I find it interesting that celibacy, as a requirement for the priesthood, was only made mandatory in the 12th century. Priests and bishops were apparently free to marry in all those centuries prior to that. Furthermore, priests in the eastern rites have no such requirement. But what is the rationale or theological basis for this practice, and why did it arise so late in the history of the church? Rev. Cozzens recommends that the practice should be limited to those who believe they have the "gift" or charism for such a practice. That would certainly square with St. Paul, who although was seemingly celibate himself, rightly acknowledged that this was not for everyone.
I understand one of the rationale for celibacy, in that it supposedly allows a priest to be entirely focused on his calling, without the distraction of wife and children. But an apologetic could just as easily be given for a married priesthood, from the perspective of the priest now possessing greater practical insight into his member's lives and circumstances. A binding practice like this cannot be decided purely on how it may or may not affect the priest.
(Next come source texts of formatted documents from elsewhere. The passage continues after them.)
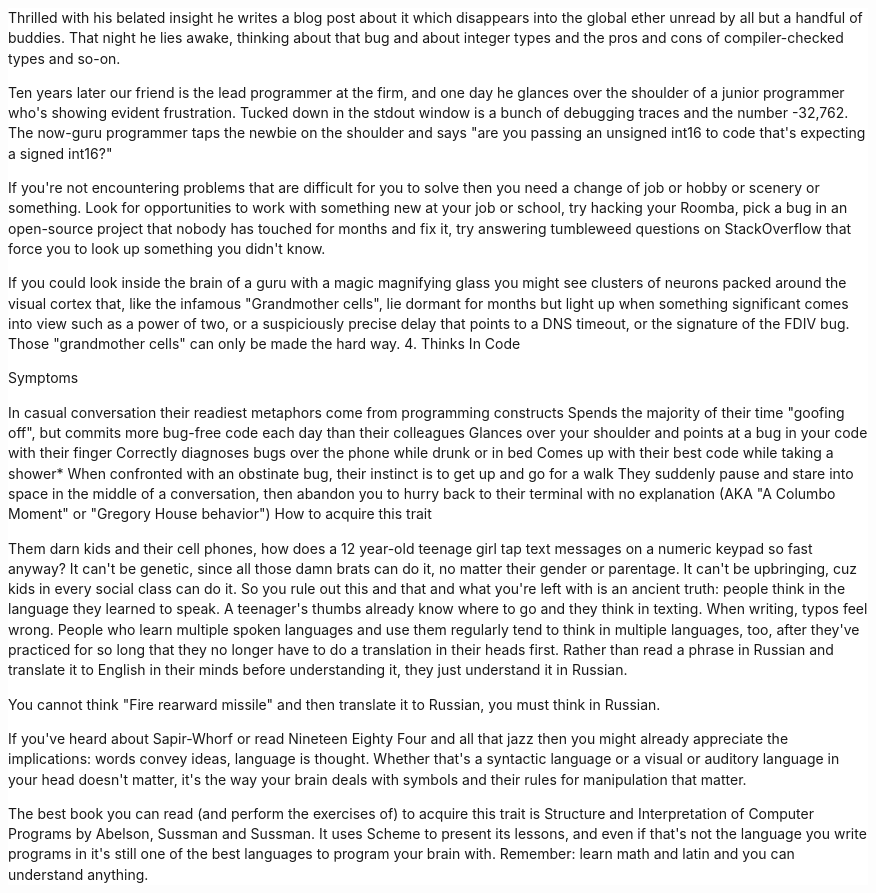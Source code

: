 Thrilled with his belated insight he writes a blog post about it which disappears into the global ether unread by all but a handful of buddies. That night he lies awake, thinking about that bug and about integer types and the pros and cons of compiler-checked types and so-on.

Ten years later our friend is the lead programmer at the firm, and one day he glances over the shoulder of a junior programmer who's showing evident frustration. Tucked down in the stdout window is a bunch of debugging traces and the number -32,762. The now-guru programmer taps the newbie on the shoulder and says "are you passing an unsigned int16 to code that's expecting a signed int16?"

If you're not encountering problems that are difficult for you to solve then you need a change of job or hobby or scenery or something. Look for opportunities to work with something new at your job or school, try hacking your Roomba, pick a bug in an open-source project that nobody has touched for months and fix it, try answering tumbleweed questions on StackOverflow that force you to look up something you didn't know.

If you could look inside the brain of a guru with a magic magnifying glass you might see clusters of neurons packed around the visual cortex that, like the infamous "Grandmother cells", lie dormant for months but light up when something significant comes into view such as a power of two, or a suspiciously precise delay that points to a DNS timeout, or the signature of the FDIV bug. Those "grandmother cells" can only be made the hard way.
4. Thinks In Code

Symptoms

In casual conversation their readiest metaphors come from programming constructs
Spends the majority of their time "goofing off", but commits more bug-free code each day than their colleagues
Glances over your shoulder and points at a bug in your code with their finger
Correctly diagnoses bugs over the phone while drunk or in bed
Comes up with their best code while taking a shower*
When confronted with an obstinate bug, their instinct is to get up and go for a walk
They suddenly pause and stare into space in the middle of a conversation, then abandon you to hurry back to their terminal with no explanation (AKA "A Columbo Moment" or "Gregory House behavior")
How to acquire this trait

Them darn kids and their cell phones, how does a 12 year-old teenage girl tap text messages on a numeric keypad so fast anyway? It can't be genetic, since all those damn brats can do it, no matter their gender or parentage. It can't be upbringing, cuz kids in every social class can do it. So you rule out this and that and what you're left with is an ancient truth: people think in the language they learned to speak. A teenager's thumbs already know where to go and they think in texting. When writing, typos feel wrong. People who learn multiple spoken languages and use them regularly tend to think in multiple languages, too, after they've practiced for so long that they no longer have to do a translation in their heads first. Rather than read a phrase in Russian and translate it to English in their minds before understanding it, they just understand it in Russian. 

You cannot think "Fire rearward missile" and then translate it to Russian, you must think in Russian.

If you've heard about Sapir-Whorf or read Nineteen Eighty Four and all that jazz then you might already appreciate the implications: words convey ideas, language is thought. Whether that's a syntactic language or a visual or auditory language in your head doesn't matter, it's the way your brain deals with symbols and their rules for manipulation that matter.

The best book you can read (and perform the exercises of) to acquire this trait is Structure and Interpretation of Computer Programs by Abelson, Sussman and Sussman. It uses Scheme to present its lessons, and even if that's not the language you write programs in it's still one of the best languages to program your brain with. Remember: learn math and latin and you can understand anything.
St. Peter was married, and in this Sunday's gospel it his his own mother-in-law that is healed. Many feel that at one time Paul, too, was married, as this was the prevailing practice among the Pharisees. Our own Lord elevates the gift of marriage highly, and Paul encourages many to pursue it, notwithstanding the current crisis of the last days. It would seem that this church needs first to wrestle again with the biblical and theological reasons. Even an examination of Tradition would be in order, with the attending question of why there is a seeming absence of Early Church precedent prior to the 12th century.
With all this said, I don't look for the RC church to change on this issue. Both John Paul II and Benedict XVI have shown unyielding support. Yet, even if it doesn't change, I believe that the rank-and-file Catholic in the pew deserves a well thought out rationale that they can understand, and from their perspective, accept.